I've seen references to cut-and-paste proofs in certain texts on algorithms analysis and design. It is often mentioned within the context of Dynamic Programming when proving optimal substructure for an optimization problem (See Chapter 15.3 CLRS). It also shows up on graphs manipulation.
What is the main idea of such proofs? How do I go about using them to prove the correctness of an algorithm or the convenience of a particular approach?

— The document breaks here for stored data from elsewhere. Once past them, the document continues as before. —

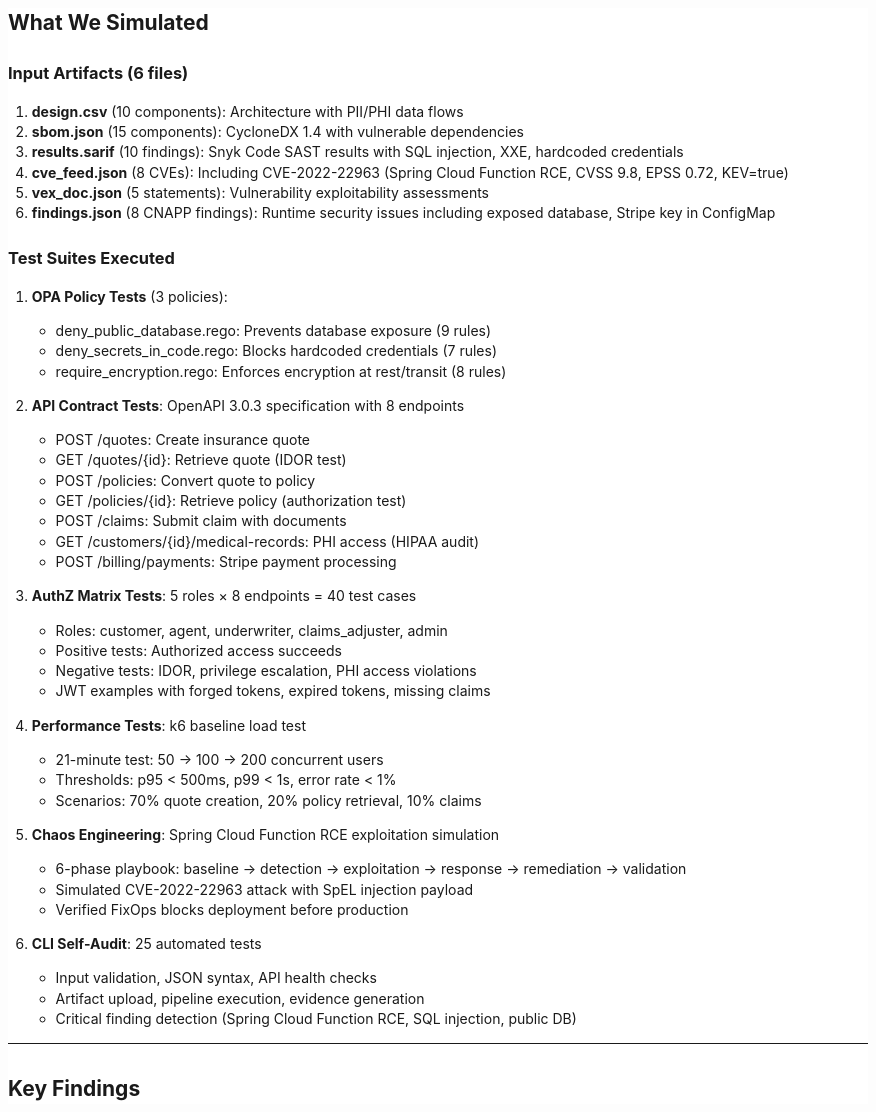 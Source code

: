 
## What We Simulated

### Input Artifacts (6 files)
1. **design.csv** (10 components): Architecture with PII/PHI data flows
2. **sbom.json** (15 components): CycloneDX 1.4 with vulnerable dependencies
3. **results.sarif** (10 findings): Snyk Code SAST results with SQL injection, XXE, hardcoded credentials
4. **cve_feed.json** (8 CVEs): Including CVE-2022-22963 (Spring Cloud Function RCE, CVSS 9.8, EPSS 0.72, KEV=true)
5. **vex_doc.json** (5 statements): Vulnerability exploitability assessments
6. **findings.json** (8 CNAPP findings): Runtime security issues including exposed database, Stripe key in ConfigMap

### Test Suites Executed
1. **OPA Policy Tests** (3 policies):
   - deny_public_database.rego: Prevents database exposure (9 rules)
   - deny_secrets_in_code.rego: Blocks hardcoded credentials (7 rules)
   - require_encryption.rego: Enforces encryption at rest/transit (8 rules)

2. **API Contract Tests**: OpenAPI 3.0.3 specification with 8 endpoints
   - POST /quotes: Create insurance quote
   - GET /quotes/{id}: Retrieve quote (IDOR test)
   - POST /policies: Convert quote to policy
   - GET /policies/{id}: Retrieve policy (authorization test)
   - POST /claims: Submit claim with documents
   - GET /customers/{id}/medical-records: PHI access (HIPAA audit)
   - POST /billing/payments: Stripe payment processing

3. **AuthZ Matrix Tests**: 5 roles × 8 endpoints = 40 test cases
   - Roles: customer, agent, underwriter, claims_adjuster, admin
   - Positive tests: Authorized access succeeds
   - Negative tests: IDOR, privilege escalation, PHI access violations
   - JWT examples with forged tokens, expired tokens, missing claims

4. **Performance Tests**: k6 baseline load test
   - 21-minute test: 50 → 100 → 200 concurrent users
   - Thresholds: p95 < 500ms, p99 < 1s, error rate < 1%
   - Scenarios: 70% quote creation, 20% policy retrieval, 10% claims

5. **Chaos Engineering**: Spring Cloud Function RCE exploitation simulation
   - 6-phase playbook: baseline → detection → exploitation → response → remediation → validation
   - Simulated CVE-2022-22963 attack with SpEL injection payload
   - Verified FixOps blocks deployment before production

6. **CLI Self-Audit**: 25 automated tests
   - Input validation, JSON syntax, API health checks
   - Artifact upload, pipeline execution, evidence generation
   - Critical finding detection (Spring Cloud Function RCE, SQL injection, public DB)

---

## Key Findings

The term "cut and paste" shows up in algorithms sometimes when doing dynamic programming (and other things too, but that is where I first saw it). The idea is that in order to use dynamic programming, the problem you are trying to solve probably has some kind of underlying redundancy. You use a table or similar technique to avoid solving the same optimization problems over and over again. Of course, before you start trying to use dynamic programming, it would be nice to prove that the problem has this redundancy in it, otherwise you won't gain anything by using a table. This is often called the "optimal subproblem" property (e.g., in CLRS).
The "cut and paste" technique is a way to prove that a problem has this property. In particular, you want to show that when you come up with an optimal solution to a problem, you have necessarily used optimal solutions to the constituent subproblems. The proof is by contradiction. Suppose you came up with an optimal solution to a problem by using suboptimal solutions to subproblems. Then, if you were to replace ("cut") those suboptimal subproblem solutions with optimal subproblem solutions (by "pasting" them in), you would improve your optimal solution. But, since your solution was optimal by assumption, you have a contradiction. There are some other steps involved in such a proof, but that is the "cut and paste" part.